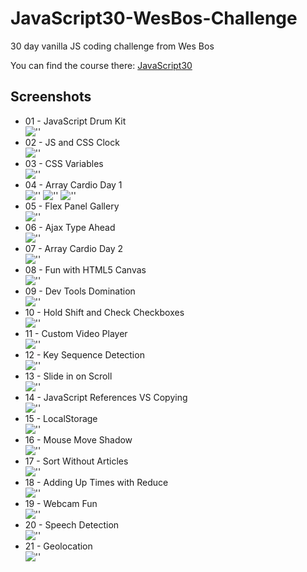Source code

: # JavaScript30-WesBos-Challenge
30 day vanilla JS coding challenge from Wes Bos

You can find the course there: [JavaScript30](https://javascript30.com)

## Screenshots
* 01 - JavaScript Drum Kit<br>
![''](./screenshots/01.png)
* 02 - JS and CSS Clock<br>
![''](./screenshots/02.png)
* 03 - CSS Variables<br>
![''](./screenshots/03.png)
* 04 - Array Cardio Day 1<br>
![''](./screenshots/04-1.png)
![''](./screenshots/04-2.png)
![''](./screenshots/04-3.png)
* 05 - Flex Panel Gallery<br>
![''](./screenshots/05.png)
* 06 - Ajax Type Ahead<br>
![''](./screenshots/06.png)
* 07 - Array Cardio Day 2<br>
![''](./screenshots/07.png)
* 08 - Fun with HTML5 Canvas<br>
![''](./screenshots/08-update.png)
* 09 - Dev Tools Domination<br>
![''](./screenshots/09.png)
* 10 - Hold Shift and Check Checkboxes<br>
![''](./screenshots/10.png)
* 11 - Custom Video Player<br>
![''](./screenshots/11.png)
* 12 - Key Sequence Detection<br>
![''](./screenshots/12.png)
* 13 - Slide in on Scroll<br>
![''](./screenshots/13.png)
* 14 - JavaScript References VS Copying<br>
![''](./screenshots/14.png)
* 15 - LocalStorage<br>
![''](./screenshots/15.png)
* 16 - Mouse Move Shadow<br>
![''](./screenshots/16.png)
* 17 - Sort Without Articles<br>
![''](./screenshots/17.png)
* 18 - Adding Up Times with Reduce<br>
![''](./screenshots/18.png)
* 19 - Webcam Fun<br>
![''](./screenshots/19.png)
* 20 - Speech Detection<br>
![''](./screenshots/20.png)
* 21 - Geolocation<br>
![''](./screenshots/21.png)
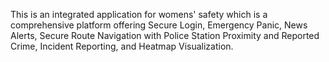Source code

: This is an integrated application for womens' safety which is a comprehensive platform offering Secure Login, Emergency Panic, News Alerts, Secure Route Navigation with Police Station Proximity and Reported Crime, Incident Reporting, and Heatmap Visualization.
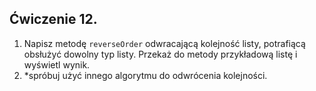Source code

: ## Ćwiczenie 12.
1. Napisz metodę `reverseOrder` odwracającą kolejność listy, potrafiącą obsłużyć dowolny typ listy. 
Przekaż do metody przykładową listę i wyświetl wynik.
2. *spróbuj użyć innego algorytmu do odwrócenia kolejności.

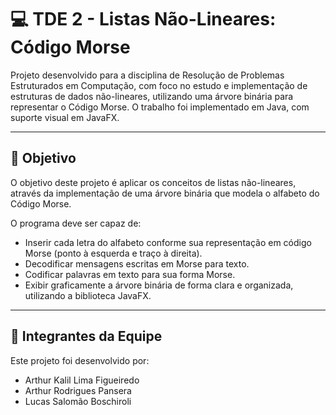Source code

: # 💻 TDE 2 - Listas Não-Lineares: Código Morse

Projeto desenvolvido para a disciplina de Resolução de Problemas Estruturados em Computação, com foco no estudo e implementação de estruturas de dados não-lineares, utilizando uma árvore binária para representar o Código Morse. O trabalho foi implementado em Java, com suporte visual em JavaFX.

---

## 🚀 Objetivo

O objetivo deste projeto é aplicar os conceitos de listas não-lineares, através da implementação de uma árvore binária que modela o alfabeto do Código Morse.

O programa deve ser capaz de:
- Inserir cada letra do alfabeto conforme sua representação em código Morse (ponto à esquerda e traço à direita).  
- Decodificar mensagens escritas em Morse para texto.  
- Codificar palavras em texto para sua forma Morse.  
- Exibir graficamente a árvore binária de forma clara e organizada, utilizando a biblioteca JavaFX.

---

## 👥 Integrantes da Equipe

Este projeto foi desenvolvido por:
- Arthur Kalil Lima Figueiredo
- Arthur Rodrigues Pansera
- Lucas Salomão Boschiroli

○ ○ ○ ○ ○ ○ ○

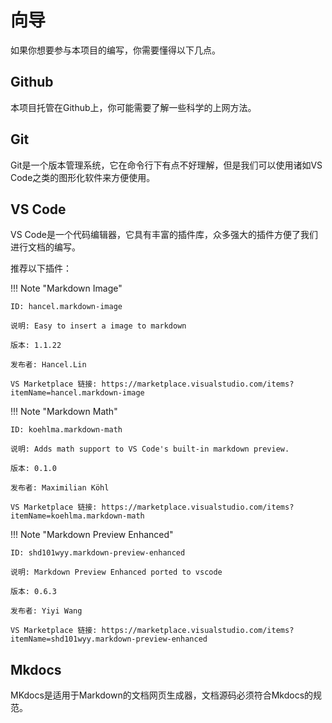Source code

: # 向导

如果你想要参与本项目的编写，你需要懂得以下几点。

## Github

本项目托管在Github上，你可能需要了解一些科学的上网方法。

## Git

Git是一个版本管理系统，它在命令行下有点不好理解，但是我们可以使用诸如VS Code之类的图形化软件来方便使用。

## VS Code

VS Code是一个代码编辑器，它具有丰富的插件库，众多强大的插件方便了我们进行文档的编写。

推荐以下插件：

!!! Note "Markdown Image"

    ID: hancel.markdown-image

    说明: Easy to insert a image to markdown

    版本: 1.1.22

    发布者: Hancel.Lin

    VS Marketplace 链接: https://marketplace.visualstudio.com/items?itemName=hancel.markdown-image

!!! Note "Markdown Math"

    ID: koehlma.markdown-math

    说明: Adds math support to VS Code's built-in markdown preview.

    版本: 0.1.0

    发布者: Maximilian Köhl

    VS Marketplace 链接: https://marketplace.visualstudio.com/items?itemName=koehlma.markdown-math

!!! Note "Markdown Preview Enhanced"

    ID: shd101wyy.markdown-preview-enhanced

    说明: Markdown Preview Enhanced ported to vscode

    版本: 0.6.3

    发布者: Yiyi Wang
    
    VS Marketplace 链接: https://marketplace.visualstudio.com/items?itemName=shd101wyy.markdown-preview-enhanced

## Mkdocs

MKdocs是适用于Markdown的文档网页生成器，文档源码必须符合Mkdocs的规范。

○ ○ ○ ○ ○ ○ ○

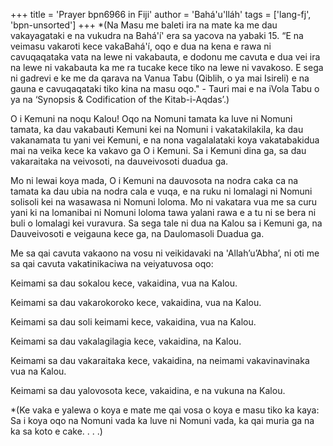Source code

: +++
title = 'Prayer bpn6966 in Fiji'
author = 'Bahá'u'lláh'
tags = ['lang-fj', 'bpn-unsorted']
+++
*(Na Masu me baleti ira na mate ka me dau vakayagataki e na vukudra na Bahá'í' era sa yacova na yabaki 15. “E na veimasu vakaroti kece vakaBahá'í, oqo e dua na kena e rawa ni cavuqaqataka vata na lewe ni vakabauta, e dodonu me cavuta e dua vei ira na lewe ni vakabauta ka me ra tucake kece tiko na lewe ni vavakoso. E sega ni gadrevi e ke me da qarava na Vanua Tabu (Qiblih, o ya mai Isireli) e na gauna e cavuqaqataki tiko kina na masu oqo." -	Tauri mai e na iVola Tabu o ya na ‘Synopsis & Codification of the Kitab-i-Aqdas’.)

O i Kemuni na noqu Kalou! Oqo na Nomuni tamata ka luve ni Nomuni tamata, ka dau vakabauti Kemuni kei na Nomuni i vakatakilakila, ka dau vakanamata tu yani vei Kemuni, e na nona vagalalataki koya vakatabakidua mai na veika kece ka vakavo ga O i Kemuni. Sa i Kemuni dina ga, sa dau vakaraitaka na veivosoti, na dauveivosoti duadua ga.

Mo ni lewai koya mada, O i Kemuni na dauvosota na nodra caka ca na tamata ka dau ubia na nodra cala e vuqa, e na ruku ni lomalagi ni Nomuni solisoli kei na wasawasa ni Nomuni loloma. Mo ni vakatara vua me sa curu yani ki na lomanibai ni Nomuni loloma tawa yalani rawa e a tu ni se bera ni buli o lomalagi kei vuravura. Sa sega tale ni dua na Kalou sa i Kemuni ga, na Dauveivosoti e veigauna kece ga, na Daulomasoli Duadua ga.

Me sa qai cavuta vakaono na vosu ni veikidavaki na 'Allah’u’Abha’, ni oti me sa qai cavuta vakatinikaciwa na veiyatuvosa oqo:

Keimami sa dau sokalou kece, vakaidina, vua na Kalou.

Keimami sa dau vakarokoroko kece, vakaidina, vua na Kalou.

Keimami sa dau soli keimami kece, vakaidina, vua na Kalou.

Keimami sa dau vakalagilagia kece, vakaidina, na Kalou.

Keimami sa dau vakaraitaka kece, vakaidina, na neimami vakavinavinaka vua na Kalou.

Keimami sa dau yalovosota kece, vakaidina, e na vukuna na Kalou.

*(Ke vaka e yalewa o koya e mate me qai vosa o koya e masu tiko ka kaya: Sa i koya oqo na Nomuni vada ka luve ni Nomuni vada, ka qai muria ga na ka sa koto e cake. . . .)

○ ○ ○ ○ ○ ○ ○

### About this exercise:
Your answer should be the exact lines above from the one containing "## Ćwiczenie 12." through the one containing "## 🚀 Objetivo", with both end lines kept and the pictures removed, please.

### Solution to the problem:
: ## Ćwiczenie 12.
1. Napisz metodę `reverseOrder` odwracającą kolejność listy, potrafiącą obsłużyć dowolny typ listy. 
Przekaż do metody przykładową listę i wyświetl wynik.
2. *spróbuj użyć innego algorytmu do odwrócenia kolejności.

Source code

: # 💻 TDE 2 - Listas Não-Lineares: Código Morse

Projeto desenvolvido para a disciplina de Resolução de Problemas Estruturados em Computação, com foco no estudo e implementação de estruturas de dados não-lineares, utilizando uma árvore binária para representar o Código Morse. O trabalho foi implementado em Java, com suporte visual em JavaFX.

---

## 🚀 Objetivo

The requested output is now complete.